One of those arrested was a British citizen born in 1991 and the other a Croatian citizen born in 1965, the Prosecution Service said.
Swedish news agency TT reported that the British citizen, who was on watch at the time, was suspected of all three alleged offences, and the Croatian citizen only of aggravated drunkenness at sea.
Nine boats and a rescue helicopter scoured for two missing crewmembers for hours following the early morning collision in the waters between the Swedish city of Ystad and the Danish island of Bornholm, the media spokesman at the Swedish Maritime Administration told AFP.
“One of the ships has capsized and is upside down,” Carl-Johan Linde said.
Around 10.30am the maritime authority cancelled the search at sea as the overturned Danish ship – Karin Høj – was towed closer to shore to enable divers to search inside.
Shortly after 3pm, authorities decided to cancel the rescue operation, after divers had found a body in the wreck.
“The person is deceased, but the next of kin have not yet been informed yet,” police spokeswoman Evelina Olsson told AFP.
Mats Kellerman, captain of one of the rescue boats, had already told reporters that “the chance of finding survivors is small”, noting the time that had passed and the cold water.

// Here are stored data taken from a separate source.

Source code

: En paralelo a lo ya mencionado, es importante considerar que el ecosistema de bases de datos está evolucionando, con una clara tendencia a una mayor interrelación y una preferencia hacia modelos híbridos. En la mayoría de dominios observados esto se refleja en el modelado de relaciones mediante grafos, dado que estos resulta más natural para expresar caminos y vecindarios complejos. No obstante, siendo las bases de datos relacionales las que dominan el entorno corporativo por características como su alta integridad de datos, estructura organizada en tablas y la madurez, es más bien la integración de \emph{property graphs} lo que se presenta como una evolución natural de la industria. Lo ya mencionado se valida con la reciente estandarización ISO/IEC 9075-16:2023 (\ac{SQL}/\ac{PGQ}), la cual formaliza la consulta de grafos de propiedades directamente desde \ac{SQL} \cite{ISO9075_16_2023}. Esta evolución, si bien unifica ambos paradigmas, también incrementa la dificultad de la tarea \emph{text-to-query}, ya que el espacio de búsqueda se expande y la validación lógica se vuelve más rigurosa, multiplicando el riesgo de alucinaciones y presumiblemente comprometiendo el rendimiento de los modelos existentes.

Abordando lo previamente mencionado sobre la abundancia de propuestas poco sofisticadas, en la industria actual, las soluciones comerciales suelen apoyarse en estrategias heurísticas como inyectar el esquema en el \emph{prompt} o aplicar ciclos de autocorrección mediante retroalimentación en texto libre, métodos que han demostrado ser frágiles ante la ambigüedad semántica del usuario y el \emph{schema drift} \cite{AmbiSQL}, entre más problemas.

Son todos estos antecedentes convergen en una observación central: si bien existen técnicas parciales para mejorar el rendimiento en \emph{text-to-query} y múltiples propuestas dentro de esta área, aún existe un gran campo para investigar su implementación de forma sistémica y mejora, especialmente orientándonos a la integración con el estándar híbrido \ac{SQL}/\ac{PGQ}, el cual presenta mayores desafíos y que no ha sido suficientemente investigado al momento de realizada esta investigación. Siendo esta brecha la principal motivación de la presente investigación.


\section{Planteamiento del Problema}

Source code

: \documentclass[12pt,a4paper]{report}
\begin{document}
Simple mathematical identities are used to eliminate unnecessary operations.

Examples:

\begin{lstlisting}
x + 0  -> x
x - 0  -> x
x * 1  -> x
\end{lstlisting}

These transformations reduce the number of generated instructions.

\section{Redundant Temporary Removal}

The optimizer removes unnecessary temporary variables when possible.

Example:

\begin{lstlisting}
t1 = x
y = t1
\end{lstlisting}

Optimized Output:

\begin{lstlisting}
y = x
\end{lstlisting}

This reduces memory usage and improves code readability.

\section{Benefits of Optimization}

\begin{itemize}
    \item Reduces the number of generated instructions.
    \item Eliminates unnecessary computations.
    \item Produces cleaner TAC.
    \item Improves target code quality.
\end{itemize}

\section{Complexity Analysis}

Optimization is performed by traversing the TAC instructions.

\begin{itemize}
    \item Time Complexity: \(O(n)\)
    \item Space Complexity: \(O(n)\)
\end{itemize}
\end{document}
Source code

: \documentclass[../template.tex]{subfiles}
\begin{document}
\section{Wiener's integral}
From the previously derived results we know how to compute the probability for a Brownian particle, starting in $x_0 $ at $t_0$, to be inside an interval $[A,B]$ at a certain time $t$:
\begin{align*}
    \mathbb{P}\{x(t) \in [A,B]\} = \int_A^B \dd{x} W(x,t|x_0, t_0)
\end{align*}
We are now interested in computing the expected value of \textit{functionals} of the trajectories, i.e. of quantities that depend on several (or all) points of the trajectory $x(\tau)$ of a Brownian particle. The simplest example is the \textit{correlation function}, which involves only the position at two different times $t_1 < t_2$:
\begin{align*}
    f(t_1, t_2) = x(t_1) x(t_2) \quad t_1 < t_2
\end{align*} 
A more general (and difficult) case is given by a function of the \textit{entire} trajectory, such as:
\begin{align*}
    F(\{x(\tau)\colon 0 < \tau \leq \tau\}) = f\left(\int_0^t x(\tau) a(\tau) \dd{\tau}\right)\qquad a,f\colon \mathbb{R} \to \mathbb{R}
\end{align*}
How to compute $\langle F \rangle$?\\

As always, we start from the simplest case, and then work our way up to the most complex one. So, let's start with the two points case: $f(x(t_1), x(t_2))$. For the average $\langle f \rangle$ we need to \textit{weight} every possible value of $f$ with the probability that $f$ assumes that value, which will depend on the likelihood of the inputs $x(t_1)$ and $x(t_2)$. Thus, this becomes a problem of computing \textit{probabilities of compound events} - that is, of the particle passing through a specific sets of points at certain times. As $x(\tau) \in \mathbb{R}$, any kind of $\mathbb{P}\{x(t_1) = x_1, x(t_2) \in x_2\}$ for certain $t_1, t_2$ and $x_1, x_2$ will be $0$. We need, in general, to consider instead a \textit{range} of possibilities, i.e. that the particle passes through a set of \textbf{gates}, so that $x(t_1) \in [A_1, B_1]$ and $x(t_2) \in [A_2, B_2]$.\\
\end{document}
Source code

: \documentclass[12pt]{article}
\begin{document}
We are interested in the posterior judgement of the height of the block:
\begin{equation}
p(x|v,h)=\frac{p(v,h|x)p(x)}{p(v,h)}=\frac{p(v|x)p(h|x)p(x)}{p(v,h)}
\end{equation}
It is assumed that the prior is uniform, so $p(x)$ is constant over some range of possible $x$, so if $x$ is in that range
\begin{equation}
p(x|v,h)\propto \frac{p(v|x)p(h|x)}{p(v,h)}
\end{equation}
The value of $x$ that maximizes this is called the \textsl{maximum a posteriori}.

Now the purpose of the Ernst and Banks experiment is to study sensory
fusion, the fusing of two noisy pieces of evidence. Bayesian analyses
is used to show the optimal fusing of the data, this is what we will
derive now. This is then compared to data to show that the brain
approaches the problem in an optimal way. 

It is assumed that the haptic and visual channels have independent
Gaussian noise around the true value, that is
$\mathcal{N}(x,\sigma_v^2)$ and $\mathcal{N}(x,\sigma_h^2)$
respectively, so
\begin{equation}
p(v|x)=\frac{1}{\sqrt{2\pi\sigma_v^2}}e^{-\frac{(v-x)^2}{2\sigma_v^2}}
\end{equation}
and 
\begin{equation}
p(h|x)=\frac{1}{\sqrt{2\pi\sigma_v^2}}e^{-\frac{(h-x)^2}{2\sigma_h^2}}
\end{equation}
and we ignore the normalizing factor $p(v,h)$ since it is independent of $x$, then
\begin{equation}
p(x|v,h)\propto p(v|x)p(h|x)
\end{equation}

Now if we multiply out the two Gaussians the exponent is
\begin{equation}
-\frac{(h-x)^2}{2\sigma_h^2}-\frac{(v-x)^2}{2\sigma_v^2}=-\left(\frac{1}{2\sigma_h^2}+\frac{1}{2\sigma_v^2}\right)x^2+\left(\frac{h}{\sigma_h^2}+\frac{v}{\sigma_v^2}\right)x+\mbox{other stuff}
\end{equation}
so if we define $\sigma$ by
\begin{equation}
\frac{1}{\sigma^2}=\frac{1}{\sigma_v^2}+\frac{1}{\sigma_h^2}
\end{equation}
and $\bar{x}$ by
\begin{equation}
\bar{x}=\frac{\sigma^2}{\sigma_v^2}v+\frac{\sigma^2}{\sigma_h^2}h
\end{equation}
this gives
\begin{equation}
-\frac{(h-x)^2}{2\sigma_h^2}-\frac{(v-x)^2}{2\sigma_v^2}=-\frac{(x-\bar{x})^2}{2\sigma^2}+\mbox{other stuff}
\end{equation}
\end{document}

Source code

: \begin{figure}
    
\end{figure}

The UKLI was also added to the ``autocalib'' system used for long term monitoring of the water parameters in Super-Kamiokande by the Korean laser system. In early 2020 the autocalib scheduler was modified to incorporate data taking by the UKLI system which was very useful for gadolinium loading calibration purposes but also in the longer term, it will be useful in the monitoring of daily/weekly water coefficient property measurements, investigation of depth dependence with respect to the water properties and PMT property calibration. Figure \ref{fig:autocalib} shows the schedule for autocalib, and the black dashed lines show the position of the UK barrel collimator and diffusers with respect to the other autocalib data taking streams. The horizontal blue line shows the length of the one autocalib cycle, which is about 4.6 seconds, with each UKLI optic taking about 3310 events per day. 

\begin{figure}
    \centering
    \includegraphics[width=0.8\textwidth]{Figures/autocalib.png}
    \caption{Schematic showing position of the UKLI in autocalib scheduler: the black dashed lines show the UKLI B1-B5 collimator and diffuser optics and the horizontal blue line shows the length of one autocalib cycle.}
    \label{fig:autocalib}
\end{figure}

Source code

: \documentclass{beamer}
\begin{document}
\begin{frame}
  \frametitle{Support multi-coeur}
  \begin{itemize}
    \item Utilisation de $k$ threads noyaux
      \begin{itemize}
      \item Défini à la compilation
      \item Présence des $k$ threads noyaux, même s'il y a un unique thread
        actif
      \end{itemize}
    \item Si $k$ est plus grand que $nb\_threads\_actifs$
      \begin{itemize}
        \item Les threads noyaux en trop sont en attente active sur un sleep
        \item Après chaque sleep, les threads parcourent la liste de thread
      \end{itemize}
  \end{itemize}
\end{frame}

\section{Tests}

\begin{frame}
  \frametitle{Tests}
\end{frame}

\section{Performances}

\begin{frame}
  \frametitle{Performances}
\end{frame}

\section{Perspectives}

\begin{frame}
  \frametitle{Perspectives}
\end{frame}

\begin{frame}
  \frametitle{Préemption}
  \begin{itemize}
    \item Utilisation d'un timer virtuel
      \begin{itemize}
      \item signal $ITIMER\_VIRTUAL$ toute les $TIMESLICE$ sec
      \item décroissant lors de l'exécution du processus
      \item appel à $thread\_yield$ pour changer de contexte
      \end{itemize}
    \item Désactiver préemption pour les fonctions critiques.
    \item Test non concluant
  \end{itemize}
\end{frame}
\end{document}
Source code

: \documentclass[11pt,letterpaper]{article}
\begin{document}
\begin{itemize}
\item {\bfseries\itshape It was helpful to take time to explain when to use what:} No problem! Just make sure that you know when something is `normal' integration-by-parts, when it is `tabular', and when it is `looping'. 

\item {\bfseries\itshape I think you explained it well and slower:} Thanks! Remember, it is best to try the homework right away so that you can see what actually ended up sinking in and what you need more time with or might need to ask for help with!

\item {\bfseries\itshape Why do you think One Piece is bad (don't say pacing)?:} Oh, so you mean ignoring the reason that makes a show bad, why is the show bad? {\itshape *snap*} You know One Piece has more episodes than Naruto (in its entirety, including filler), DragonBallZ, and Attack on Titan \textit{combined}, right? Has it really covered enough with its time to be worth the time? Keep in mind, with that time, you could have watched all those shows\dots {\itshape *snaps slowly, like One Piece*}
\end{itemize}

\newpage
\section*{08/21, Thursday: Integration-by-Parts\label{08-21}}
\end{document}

“The Scot Carrier released a smaller boat and looked for people and they heard screams from the water, but couldn’t find anyone,” Jonas Franzen, communications director at the Swedish Maritime Administration, told AFP.
Emma Valhem, spokeswoman for the Swedish Sea Rescue Society, said she did not want to speculate on the chances of finding the sailors alive.
She said with water temperatures around 4C at this time of year, the “situation is critical, right from the start”.
Søren Høj, manager for the Danish shipping company operating the vessel, told AFP there were two people in the crew and they were believed to be the ones missing.
Operations to prevent oil or other hazardous materials from being released into the water were also under way.
“There is currently no ongoing oil spill,” Sweden’s coastguard said in a statement.
The waters around Sweden’s southern coast see heavy traffic, as all ships going into the Baltic Sea from the Atlantic need to pass through the strait between Sweden and Denmark.